3 Inhibition of liver fibrosis
Hepatic fibrosis (LF) is a traumatic repair response induced by various external stimuli that can cause a large amount of deposition of extracellular matrix (ECM), disorder of liver tissue structure and dysfunction of hepatocytes(Tsuchida and Friedman, 2017; Parola and Pinzani, 2019). LF is common in chronic viral hepatitis, nonalcoholic fatty liver and chronic alcoholism. As a necessary process for the development of liver cirrhosis, liver fibrosis can further develop into liver cirrhosis, liver cancer and liver failure, which is seriously harmful to human health. As early as 1979, Pérez-Tamayo R proposed in his literature that hepatic fibrosis is reversible(Perez-Tamayo, 1979).
The pathogenesis of hepatic fibrosis is very complex(Tsuchida and Friedman, 2017; Parola and Pinzani, 2019). An increasing number of studies have shown that the activation of HSCs is the most critical factor in the formation of hepatic fibrosis(Tsuchida and Friedman, 2017). Many inflammatory cells, cytokines and various cellular signal transduction pathways are involved in the progression of hepatic fibrosis. HSCs are distributed in the peri-sinusoidal space (Disse’s pace) of the liver next to liver sinusoidal endothelial cells (LSEC) and hepatocytes, accounting for 5%–8% of the total liver cells(Luo et al., 2021). HSCs are involved not only in the synthesis and degradation of the extracellular matrix but also in the regulation of hepatic sinusoid blood flow. Under normal physiological conditions, HSCs are in a resting state and hardly produce extracellular matrix. When the liver is subjected to various external stimuli and injuries, Kupffer cells (macrophages) in the liver can secrete and release a large number of cytokines(Yang et al., 2021). These cytokines stimulate and lead to the activation of HSCs. When HSCs are converted into myofibroblasts, they can synthesize a large amount of extracellular matrix, which is deposited in liver tissue and eventually leads to liver fibrosis. In the process of activation, HSCs can also release cytokines and further promote their own activation. These cytokines can also participate in the occurrence of liver fibrosis by binding to the corresponding receptors and activating the corresponding cellular signal transduction pathways. In addition, activated myofibroblasts can release matrix metalloproteinases (MMPs) and tissue inhibitors of metalloproteinase (TIMPs) (Tan et al., 2021). As the dynamic balance between MMPs and TIMPs is broken, the degradation of the extracellular matrix is inhibited. The continuous accumulation of collagen destroys the normal structure and liver function of the hepatic lobule. Portal pressure increases reduce the liver blood supply, leading to irreversible liver cirrhosis. At present, the main mechanisms of anti-fibrosis drugs are inhibition of liver inflammation and immune response, antioxidant injury, inhibition of HSC activation, inhibition of extracellular matrix (ECM) synthesis and acceleration of ECM degradation(Tan et al., 2021).

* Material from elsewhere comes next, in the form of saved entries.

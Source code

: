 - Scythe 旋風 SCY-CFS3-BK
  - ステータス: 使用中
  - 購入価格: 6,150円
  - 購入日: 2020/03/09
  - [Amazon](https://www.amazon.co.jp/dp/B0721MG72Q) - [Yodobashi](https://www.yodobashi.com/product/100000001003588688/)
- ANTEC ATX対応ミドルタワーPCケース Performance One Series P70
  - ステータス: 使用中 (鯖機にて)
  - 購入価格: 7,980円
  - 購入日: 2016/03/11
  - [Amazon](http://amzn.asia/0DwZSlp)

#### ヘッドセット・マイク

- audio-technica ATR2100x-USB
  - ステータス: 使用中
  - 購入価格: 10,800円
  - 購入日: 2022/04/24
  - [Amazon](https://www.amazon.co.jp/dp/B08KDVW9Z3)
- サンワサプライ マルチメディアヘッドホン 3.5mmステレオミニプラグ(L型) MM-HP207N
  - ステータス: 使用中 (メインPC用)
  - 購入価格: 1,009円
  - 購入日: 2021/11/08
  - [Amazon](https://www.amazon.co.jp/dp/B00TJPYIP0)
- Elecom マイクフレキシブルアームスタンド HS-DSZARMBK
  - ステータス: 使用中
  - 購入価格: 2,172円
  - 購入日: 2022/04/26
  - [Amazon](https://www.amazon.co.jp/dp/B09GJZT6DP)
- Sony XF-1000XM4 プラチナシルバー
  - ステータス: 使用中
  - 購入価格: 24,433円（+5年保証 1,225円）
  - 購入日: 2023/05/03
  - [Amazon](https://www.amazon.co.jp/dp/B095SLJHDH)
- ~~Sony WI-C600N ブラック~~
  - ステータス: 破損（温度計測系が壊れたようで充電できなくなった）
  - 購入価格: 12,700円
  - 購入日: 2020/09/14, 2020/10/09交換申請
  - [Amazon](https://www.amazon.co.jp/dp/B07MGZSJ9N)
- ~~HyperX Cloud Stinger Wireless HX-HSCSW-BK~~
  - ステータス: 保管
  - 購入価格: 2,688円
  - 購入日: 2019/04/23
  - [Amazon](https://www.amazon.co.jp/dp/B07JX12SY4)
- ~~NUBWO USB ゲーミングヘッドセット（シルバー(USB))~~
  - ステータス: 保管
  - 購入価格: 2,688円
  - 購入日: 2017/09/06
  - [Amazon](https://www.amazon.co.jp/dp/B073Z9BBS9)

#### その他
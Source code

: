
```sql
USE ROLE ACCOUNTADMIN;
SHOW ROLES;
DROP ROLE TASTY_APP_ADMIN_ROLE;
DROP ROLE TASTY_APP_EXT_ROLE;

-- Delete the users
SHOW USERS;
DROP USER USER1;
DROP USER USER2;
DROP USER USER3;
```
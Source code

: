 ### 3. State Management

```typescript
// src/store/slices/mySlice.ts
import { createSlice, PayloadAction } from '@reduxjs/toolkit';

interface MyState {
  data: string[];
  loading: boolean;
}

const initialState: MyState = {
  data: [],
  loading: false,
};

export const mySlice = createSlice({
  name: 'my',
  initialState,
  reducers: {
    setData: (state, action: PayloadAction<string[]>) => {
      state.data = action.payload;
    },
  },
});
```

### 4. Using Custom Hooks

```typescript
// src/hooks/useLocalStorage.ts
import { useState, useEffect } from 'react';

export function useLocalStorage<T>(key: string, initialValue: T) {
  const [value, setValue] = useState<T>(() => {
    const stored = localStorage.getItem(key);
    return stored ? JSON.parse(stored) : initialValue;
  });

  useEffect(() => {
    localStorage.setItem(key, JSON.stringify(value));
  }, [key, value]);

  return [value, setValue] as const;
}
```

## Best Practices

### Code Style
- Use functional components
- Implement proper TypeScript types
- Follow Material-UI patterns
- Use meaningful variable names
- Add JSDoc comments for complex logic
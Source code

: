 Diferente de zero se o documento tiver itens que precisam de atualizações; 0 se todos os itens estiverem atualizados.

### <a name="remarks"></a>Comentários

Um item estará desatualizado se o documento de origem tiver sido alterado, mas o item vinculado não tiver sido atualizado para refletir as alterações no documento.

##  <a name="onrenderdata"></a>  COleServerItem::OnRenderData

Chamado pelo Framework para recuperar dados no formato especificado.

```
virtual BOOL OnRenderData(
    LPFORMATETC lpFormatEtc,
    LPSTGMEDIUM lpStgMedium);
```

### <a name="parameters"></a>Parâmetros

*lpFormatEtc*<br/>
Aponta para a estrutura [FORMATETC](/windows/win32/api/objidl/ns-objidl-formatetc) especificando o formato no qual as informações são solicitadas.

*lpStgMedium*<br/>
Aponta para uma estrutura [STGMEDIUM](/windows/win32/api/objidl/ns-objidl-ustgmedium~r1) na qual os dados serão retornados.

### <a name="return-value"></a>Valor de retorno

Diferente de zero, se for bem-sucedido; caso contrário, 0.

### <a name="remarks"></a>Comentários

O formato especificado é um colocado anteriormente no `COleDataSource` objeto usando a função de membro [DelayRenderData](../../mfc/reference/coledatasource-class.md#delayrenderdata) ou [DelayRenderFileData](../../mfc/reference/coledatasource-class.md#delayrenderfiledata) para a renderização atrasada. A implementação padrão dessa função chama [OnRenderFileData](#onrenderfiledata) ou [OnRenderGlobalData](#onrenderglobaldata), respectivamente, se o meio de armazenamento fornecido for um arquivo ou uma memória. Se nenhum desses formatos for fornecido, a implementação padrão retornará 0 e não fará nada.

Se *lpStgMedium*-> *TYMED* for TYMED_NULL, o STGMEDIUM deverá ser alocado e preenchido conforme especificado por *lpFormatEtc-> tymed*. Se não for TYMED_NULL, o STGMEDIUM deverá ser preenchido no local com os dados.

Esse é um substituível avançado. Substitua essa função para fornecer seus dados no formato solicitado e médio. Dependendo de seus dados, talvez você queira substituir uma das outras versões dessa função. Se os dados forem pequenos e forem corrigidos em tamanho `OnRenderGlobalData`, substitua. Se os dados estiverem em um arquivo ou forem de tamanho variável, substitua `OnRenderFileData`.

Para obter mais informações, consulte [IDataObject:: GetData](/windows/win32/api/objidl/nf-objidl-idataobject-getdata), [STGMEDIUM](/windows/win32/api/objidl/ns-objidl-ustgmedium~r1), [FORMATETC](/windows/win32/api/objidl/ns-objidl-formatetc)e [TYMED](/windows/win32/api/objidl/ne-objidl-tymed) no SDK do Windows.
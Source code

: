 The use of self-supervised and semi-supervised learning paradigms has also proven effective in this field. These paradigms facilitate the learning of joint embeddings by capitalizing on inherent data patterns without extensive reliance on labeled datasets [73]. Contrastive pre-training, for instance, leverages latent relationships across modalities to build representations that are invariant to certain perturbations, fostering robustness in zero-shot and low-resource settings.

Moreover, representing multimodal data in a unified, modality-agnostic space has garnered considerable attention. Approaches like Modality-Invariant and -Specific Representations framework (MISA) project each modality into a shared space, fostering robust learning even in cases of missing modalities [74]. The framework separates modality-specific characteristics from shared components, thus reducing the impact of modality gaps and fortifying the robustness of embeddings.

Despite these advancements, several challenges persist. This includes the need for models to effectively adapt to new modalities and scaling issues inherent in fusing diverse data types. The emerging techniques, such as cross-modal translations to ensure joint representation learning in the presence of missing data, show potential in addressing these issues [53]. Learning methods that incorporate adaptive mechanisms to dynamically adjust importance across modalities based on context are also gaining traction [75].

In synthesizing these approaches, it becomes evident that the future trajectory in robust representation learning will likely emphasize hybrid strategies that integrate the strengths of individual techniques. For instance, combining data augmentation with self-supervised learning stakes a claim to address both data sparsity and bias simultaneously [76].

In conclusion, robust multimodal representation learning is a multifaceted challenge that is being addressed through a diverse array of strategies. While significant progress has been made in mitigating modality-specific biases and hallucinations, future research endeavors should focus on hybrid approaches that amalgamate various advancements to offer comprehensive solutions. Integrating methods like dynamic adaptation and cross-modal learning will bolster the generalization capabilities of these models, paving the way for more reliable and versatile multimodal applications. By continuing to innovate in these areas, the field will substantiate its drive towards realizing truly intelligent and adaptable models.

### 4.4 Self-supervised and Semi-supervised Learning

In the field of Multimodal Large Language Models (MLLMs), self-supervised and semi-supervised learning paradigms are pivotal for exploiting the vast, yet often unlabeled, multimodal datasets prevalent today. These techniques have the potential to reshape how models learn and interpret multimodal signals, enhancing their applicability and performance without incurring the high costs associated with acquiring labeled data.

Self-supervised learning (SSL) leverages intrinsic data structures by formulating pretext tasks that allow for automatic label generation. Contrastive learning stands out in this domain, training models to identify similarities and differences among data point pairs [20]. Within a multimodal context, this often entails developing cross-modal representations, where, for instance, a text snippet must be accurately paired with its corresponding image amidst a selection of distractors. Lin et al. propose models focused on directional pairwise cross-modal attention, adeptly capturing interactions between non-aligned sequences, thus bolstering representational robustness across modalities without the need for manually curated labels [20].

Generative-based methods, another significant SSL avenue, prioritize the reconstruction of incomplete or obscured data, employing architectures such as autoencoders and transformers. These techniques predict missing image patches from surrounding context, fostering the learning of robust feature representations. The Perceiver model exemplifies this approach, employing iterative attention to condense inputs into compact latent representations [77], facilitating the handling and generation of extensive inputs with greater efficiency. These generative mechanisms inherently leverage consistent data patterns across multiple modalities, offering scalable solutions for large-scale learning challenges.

FA inhibited ERK1/2 phosphorylation and reduced the expression of TGF-β1/Smad. Tianjiao Xu et al. systematically studied the effect of FA on HSCs through in vitro experiments (Table 2; Figure 5) (Xu et al., 2015). In vitro, FA dose-dependently inhibited the activity of HSC-T6 cells and decreased the expression of fibronectin and type I collagen. Further exploration of related signalling pathways revealed that FA inhibited ERK1/2 phosphorylation in a FAK-dependent manner. Meanwhile, FA treatment significantly reduced the expression of TGF-β1 and TGF-β receptors and inhibited the transcriptional activity of Smad(Xu et al., 2015).
3.1 Hepatic fibrosis induced by CCL4
The CC14-induced liver injury model is a classical model of liver injury(Dong et al., 2016). FA has been reported to reduce CCl4-induced liver fibrosis in rats, restore liver function, reduce liver tissue injury and suppress the degree of liver fibrosis(Wang Yuan-Yuan, 2021). Further studies confirmed that FA can exert antioxidant stress and antifibrotic inflammatory responses by inhibiting the activation of the MAPK and NF-κB pathways(Wang Yuan-Yuan, 2021).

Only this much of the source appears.